WHAT YOU NEED TO DO: Compute the number of lines in the following data that include the word "declaration", and output that number alone.

══ DATA PROVIDED ══

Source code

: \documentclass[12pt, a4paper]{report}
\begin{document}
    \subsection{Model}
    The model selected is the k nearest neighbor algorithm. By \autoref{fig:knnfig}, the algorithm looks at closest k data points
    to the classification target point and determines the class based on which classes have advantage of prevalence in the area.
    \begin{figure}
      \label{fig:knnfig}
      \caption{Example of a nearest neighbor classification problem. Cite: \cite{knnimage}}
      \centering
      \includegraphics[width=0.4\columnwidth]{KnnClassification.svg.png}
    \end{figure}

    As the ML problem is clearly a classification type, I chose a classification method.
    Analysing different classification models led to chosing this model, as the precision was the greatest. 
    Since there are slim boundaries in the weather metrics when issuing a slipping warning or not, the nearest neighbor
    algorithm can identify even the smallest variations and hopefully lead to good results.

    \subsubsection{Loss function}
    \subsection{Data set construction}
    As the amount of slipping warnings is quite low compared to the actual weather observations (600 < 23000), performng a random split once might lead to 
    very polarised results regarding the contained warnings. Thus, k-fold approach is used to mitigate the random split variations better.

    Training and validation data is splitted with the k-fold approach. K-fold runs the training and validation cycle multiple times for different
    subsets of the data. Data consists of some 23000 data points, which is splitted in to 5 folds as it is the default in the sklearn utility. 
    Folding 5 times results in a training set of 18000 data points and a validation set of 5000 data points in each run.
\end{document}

═══
══ DATA PROVIDED ══

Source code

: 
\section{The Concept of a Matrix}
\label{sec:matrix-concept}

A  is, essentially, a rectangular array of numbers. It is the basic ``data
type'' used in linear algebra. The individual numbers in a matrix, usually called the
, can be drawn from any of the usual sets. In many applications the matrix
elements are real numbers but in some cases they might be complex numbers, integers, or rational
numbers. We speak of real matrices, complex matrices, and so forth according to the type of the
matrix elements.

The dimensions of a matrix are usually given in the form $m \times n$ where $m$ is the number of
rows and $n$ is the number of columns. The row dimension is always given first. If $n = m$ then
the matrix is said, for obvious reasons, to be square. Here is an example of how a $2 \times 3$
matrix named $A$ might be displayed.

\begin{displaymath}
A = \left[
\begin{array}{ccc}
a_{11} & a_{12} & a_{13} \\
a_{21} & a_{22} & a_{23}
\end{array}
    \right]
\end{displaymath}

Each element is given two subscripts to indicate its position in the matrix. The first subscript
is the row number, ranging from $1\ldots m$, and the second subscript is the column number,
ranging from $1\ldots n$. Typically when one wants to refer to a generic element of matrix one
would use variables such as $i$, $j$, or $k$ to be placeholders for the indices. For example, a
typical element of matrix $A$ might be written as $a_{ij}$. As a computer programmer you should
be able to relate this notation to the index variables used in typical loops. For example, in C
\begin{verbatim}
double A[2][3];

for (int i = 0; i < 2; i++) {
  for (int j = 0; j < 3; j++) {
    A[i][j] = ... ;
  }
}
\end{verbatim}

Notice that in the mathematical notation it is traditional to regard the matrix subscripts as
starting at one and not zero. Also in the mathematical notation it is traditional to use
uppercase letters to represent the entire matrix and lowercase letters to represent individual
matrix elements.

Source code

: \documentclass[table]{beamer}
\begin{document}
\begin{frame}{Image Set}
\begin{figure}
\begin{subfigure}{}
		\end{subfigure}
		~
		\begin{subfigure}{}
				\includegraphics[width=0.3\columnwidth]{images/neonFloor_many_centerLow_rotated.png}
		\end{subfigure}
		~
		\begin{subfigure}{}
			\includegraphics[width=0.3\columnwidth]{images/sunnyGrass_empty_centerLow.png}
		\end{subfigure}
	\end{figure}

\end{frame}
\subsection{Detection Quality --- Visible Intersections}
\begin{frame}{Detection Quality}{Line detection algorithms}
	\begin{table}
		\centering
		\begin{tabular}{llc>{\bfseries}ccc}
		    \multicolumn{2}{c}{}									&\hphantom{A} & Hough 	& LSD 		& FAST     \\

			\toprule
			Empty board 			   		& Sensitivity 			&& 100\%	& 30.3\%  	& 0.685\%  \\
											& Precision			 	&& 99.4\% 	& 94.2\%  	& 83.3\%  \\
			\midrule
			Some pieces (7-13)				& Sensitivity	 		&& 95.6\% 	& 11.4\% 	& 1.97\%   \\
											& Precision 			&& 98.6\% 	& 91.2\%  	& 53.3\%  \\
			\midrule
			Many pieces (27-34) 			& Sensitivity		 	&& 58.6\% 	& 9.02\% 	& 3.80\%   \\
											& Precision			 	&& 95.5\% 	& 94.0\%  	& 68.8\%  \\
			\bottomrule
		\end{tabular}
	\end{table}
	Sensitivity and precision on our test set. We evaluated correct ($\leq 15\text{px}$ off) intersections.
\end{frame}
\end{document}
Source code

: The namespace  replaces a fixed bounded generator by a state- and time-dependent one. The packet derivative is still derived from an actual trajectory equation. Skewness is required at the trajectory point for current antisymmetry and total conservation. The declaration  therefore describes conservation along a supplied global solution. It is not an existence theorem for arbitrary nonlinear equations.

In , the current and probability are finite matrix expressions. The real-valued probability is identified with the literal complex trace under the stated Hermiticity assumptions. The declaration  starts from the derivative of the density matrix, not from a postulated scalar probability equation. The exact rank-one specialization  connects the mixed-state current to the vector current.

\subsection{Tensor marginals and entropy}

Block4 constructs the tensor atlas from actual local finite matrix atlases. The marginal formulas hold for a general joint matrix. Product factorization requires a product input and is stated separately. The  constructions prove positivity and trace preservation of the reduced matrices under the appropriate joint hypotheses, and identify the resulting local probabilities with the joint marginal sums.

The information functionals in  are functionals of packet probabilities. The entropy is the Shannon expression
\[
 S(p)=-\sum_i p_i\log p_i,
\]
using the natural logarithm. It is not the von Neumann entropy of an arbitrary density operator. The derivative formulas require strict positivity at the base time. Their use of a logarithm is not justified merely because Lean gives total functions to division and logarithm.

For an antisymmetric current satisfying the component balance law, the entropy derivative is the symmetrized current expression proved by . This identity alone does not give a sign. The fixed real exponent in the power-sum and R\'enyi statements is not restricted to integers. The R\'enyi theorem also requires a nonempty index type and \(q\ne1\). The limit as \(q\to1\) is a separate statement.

═══

RESPONSE TO THE TASK: 2